During the past 24 hours or so, I have been surrendered to the atmosphere created by Charles Eisenstein, who visited Bloomington for two events, a larger public event at the public library yesterday, and one in a seminar room at IU this morning. I first encountered this man, via a little video of him, “The Revolution Is Love,” filmed at the New York City Occupy encampment in 2011, during those first heady days, and was stunned by his combination of common sense and uncanny capacity to press the pulse of the throbbing heart of these times.
Ever since then, I’ve reposted articles from him whenever they feel appropriate, and even experimented with the gift economy via a neighborhood Gift Circle, thanks to what he calls in his latest book “Sacred Economics.”
Here’s his latest common-sense:
Charles Eisenstein: “On a planet where the ecological basis of life is unraveling, and we are still bombing each other? That is insane. It is time to grow up.”
So, I was obviously very happy to be able to listen to Charles Eisenstein and to meet him in person, and find it uncanny that he visited Bloomington only one week after Guy McPherson did. Though both are big system thinkers, and aware that the end of an age is upon us, McPherson’s scientific predictions about near-term extinction are literally worlds apart from Eisenstein’s more optimistic, teleological view of humanity as entering a time of reunion, after thousands of years of separation.
Seeing and feeling Eisenstein in person was a revelation. As a writer, his work is eloquent, integrated, detailed, and incorporates vast sweeps of history, often in a single paragraph. Yet, as a thinker, “on stage” at the library, his talk was halting, with many stops and starts, and finally, after 20 minutes, he just gave up, and said he needed to try something else, that for some reason he was unable to speak in a flowing manner, that he saw many “dead-looking” faces, and so he knew he needed to stop.
Let me say that I very much admired him for this, for noticing what was going on inside him and outside him, for actually paying attention to it, and shifting gears as a result. Very unusual.

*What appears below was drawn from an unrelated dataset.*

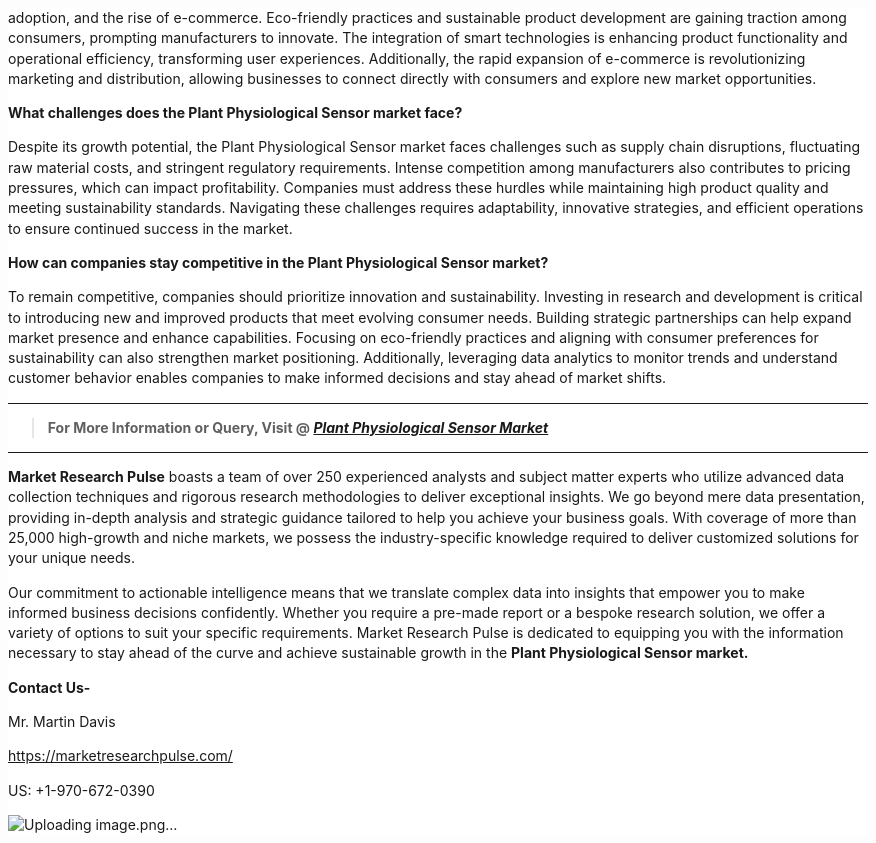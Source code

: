 adoption, and the rise of e-commerce. Eco-friendly practices and sustainable product development are gaining traction among consumers, prompting manufacturers to innovate. The integration of smart technologies is enhancing product functionality and operational efficiency, transforming user experiences. Additionally, the rapid expansion of e-commerce is revolutionizing marketing and distribution, allowing businesses to connect directly with consumers and explore new market opportunities.</p><p><strong>What challenges does the Plant Physiological Sensor market face?</strong></p><p>Despite its growth potential, the Plant Physiological Sensor market faces challenges such as supply chain disruptions, fluctuating raw material costs, and stringent regulatory requirements. Intense competition among manufacturers also contributes to pricing pressures, which can impact profitability. Companies must address these hurdles while maintaining high product quality and meeting sustainability standards. Navigating these challenges requires adaptability, innovative strategies, and efficient operations to ensure continued success in the market.</p><p><strong>How can companies stay competitive in the Plant Physiological Sensor market?</strong></p><p>To remain competitive, companies should prioritize innovation and sustainability. Investing in research and development is critical to introducing new and improved products that meet evolving consumer needs. Building strategic partnerships can help expand market presence and enhance capabilities. Focusing on eco-friendly practices and aligning with consumer preferences for sustainability can also strengthen market positioning. Additionally, leveraging data analytics to monitor trends and understand customer behavior enables companies to make informed decisions and stay ahead of market shifts.</p><hr /><blockquote><p><strong>For More Information or Query, Visit @&nbsp;<em><a href="https://marketresearchpulse.com/report/18375/plant-physiological-sensor-market?utm_source=Linkedin&utm_medium=023">Plant Physiological Sensor Market</a></em></strong></p></blockquote><hr /><p><strong>Market Research Pulse</strong> boasts a team of over 250 experienced analysts and subject matter experts who utilize advanced data collection techniques and rigorous research methodologies to deliver exceptional insights. We go beyond mere data presentation, providing in-depth analysis and strategic guidance tailored to help you achieve your business goals. With coverage of more than 25,000 high-growth and niche markets, we possess the industry-specific knowledge required to deliver customized solutions for your unique needs.</p><p>Our commitment to actionable intelligence means that we translate complex data into insights that empower you to make informed business decisions confidently. Whether you require a pre-made report or a bespoke research solution, we offer a variety of options to suit your specific requirements. Market Research Pulse is dedicated to equipping you with the information necessary to stay ahead of the curve and achieve sustainable growth in the <strong>Plant Physiological Sensor market.</strong></p><p><strong>Contact Us-</strong></p><p>Mr. Martin Davis</p><p>https://marketresearchpulse.com/</p><p>US: +1-970-672-0390</p>
![Uploading image.png…]()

The talk was supposed to last two hours, and while parts of it, even when he started up again, this time in response to people’s questions, were coherent and interesting, the entire two hour period felt sort of flat, as if the energy field that would have allowed him to flow and us to receive, and all of us to be enlivened by the exchange, never quite coalesced. He wondered if the difficulty had to do with the different kinds of people gathered there. And I think it did. We came with differing expectations. I recognized some people from the local Occupy camp; I imagine a few were professors, or students, and a few others were, like me, radicals living on the edge and experimenting with regeneration of different kinds. Or as Charles labeled us, only half joking, some are “old hippies,” some “cynical anarchists,” some “spiritual yoga types,” etc. Probably all of the above.
In any case, some in the audience of these very different kinds of people, about 30-49 altogether, started to trickle out after the first 45 minutes or so, and I have a feeling that even those who remained stayed in part because it would be impolite not to, and besides, we all knew that we were there for a reason; that something inexpressible in us, some unmet need, is being activated by the acceleratingly volatile events of these times. Those of us who knew his work before we arrived, realized that Charles Eisenstein is one of the few public intellectuals whose work is not just brilliant, deeply researched and original, but that it exhibits a heart-felt response to that unmet human need.

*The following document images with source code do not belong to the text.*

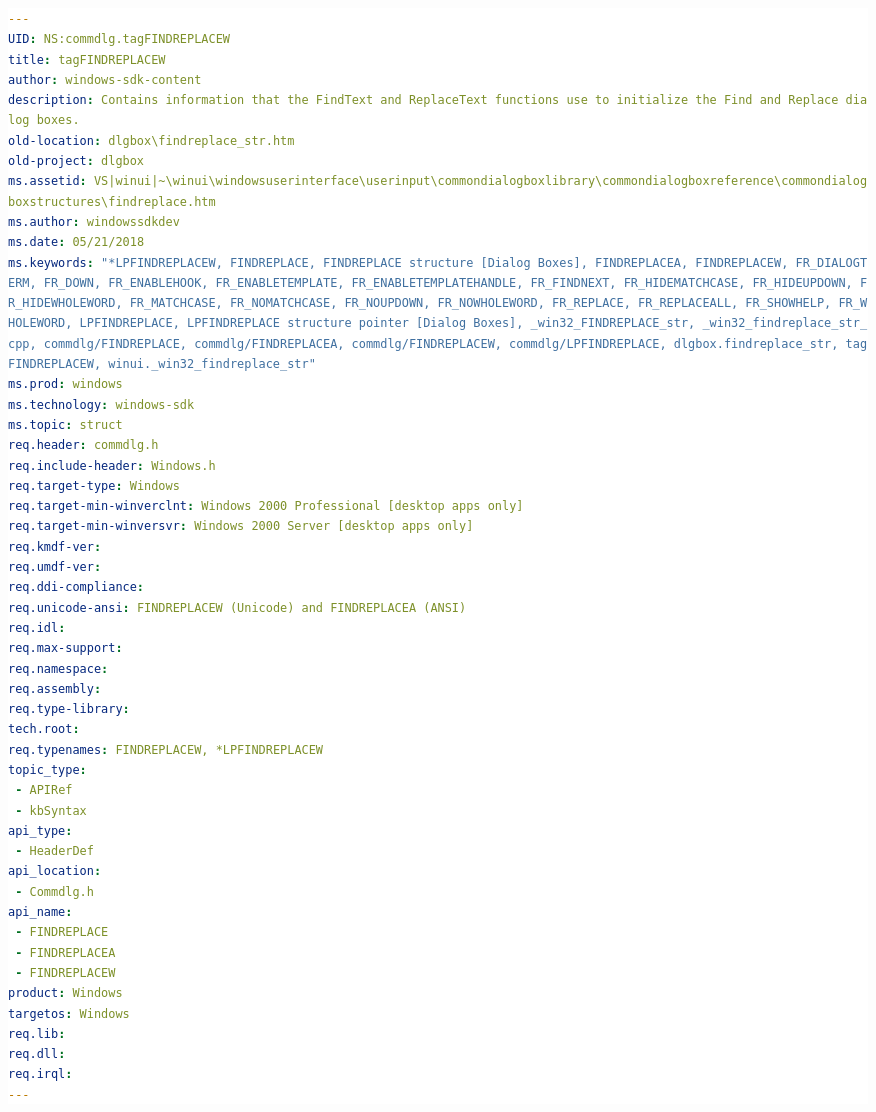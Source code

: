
 ```yaml
---
UID: NS:commdlg.tagFINDREPLACEW
title: tagFINDREPLACEW
author: windows-sdk-content
description: Contains information that the FindText and ReplaceText functions use to initialize the Find and Replace dialog boxes.
old-location: dlgbox\findreplace_str.htm
old-project: dlgbox
ms.assetid: VS|winui|~\winui\windowsuserinterface\userinput\commondialogboxlibrary\commondialogboxreference\commondialogboxstructures\findreplace.htm
ms.author: windowssdkdev
ms.date: 05/21/2018
ms.keywords: "*LPFINDREPLACEW, FINDREPLACE, FINDREPLACE structure [Dialog Boxes], FINDREPLACEA, FINDREPLACEW, FR_DIALOGTERM, FR_DOWN, FR_ENABLEHOOK, FR_ENABLETEMPLATE, FR_ENABLETEMPLATEHANDLE, FR_FINDNEXT, FR_HIDEMATCHCASE, FR_HIDEUPDOWN, FR_HIDEWHOLEWORD, FR_MATCHCASE, FR_NOMATCHCASE, FR_NOUPDOWN, FR_NOWHOLEWORD, FR_REPLACE, FR_REPLACEALL, FR_SHOWHELP, FR_WHOLEWORD, LPFINDREPLACE, LPFINDREPLACE structure pointer [Dialog Boxes], _win32_FINDREPLACE_str, _win32_findreplace_str_cpp, commdlg/FINDREPLACE, commdlg/FINDREPLACEA, commdlg/FINDREPLACEW, commdlg/LPFINDREPLACE, dlgbox.findreplace_str, tagFINDREPLACEW, winui._win32_findreplace_str"
ms.prod: windows
ms.technology: windows-sdk
ms.topic: struct
req.header: commdlg.h
req.include-header: Windows.h
req.target-type: Windows
req.target-min-winverclnt: Windows 2000 Professional [desktop apps only]
req.target-min-winversvr: Windows 2000 Server [desktop apps only]
req.kmdf-ver: 
req.umdf-ver: 
req.ddi-compliance: 
req.unicode-ansi: FINDREPLACEW (Unicode) and FINDREPLACEA (ANSI)
req.idl: 
req.max-support: 
req.namespace: 
req.assembly: 
req.type-library: 
tech.root: 
req.typenames: FINDREPLACEW, *LPFINDREPLACEW
topic_type:
 - APIRef
 - kbSyntax
api_type:
 - HeaderDef
api_location:
 - Commdlg.h
api_name:
 - FINDREPLACE
 - FINDREPLACEA
 - FINDREPLACEW
product: Windows
targetos: Windows
req.lib: 
req.dll: 
req.irql: 
---
```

The potluck afterwards was convivial and fun.
This morning’s event felt very different. This time about a dozen people, and all of us already “in the field,” harmonized, despite our differences. We had survived the first session at the library despite its incongruities; so we were deeply ready for the morning session. And though Charles’s speech was still halting, and slow, as if there were times when he was rethinking the way he would compose his next sentence right then and there, this time we were all riveted to his unusual way of looking at his subject, which was mostly, economics, the usual economics, sacred economics, and the evolution of the notion of the “commons.” And his talk was deeply informative, not in the manner of me being able to tick off points now, but in the manner of having now immersed myself more deeply in the subject of economics as the transactional activity of humans, how it presently works, I see possible avenues towards both enhancing and increasing the commons as well as “fixing” even the money economy so that currency will flow rather than get stuck, and of course, flow more equitably.

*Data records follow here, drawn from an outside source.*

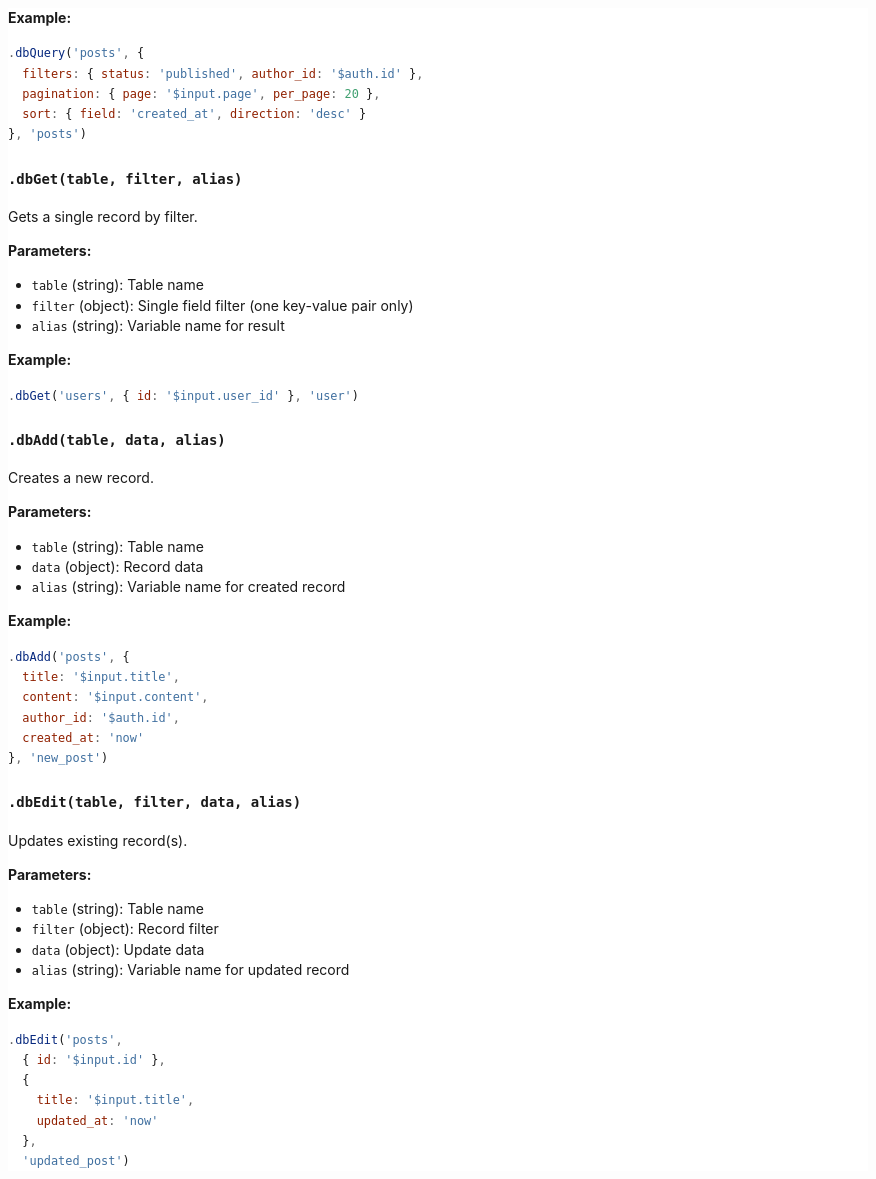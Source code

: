 **Example:**
```javascript
.dbQuery('posts', {
  filters: { status: 'published', author_id: '$auth.id' },
  pagination: { page: '$input.page', per_page: 20 },
  sort: { field: 'created_at', direction: 'desc' }
}, 'posts')
```

### `.dbGet(table, filter, alias)`
Gets a single record by filter.

**Parameters:**
- `table` (string): Table name
- `filter` (object): Single field filter (one key-value pair only)
- `alias` (string): Variable name for result

**Example:**
```javascript
.dbGet('users', { id: '$input.user_id' }, 'user')
```

### `.dbAdd(table, data, alias)`
Creates a new record.

**Parameters:**
- `table` (string): Table name
- `data` (object): Record data
- `alias` (string): Variable name for created record

**Example:**
```javascript
.dbAdd('posts', {
  title: '$input.title',
  content: '$input.content',
  author_id: '$auth.id',
  created_at: 'now'
}, 'new_post')
```

### `.dbEdit(table, filter, data, alias)`
Updates existing record(s).

**Parameters:**
- `table` (string): Table name
- `filter` (object): Record filter
- `data` (object): Update data
- `alias` (string): Variable name for updated record

**Example:**
```javascript
.dbEdit('posts', 
  { id: '$input.id' },
  { 
    title: '$input.title',
    updated_at: 'now'
  },
  'updated_post')
```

I especially appreciate the way Charles looks at a subject by — and I use his term — “excavating” the assumptions we use to think about it. That reminds me of myself, especially during the days in the early ’70s when, for my Ph.D. dissertation I embarked upon the uncharted seas of I what I called then “investigating my own assumptions,” and ended up leaving the entire mind-set of the western world behind. And then, of course, to recover my “sanity,” (which is, after all, in essence, a set of mutually held unconscious assumptions) I had to return to the fold, somehow; had to, as Plato said, re-enter the cave after having seen the light of the sun. I’ve been attempting to show people still looking at shadows on the walls the way out of the cave ever since. Not so much because I want to enlighten them, as because I want company!
Charles Eisenstein, and those who attended especially the seminar this morning, qualify as “company.” I felt good, connected, deeply ensconced in our common longing for a new way of living on earth, as I biked home afterwards.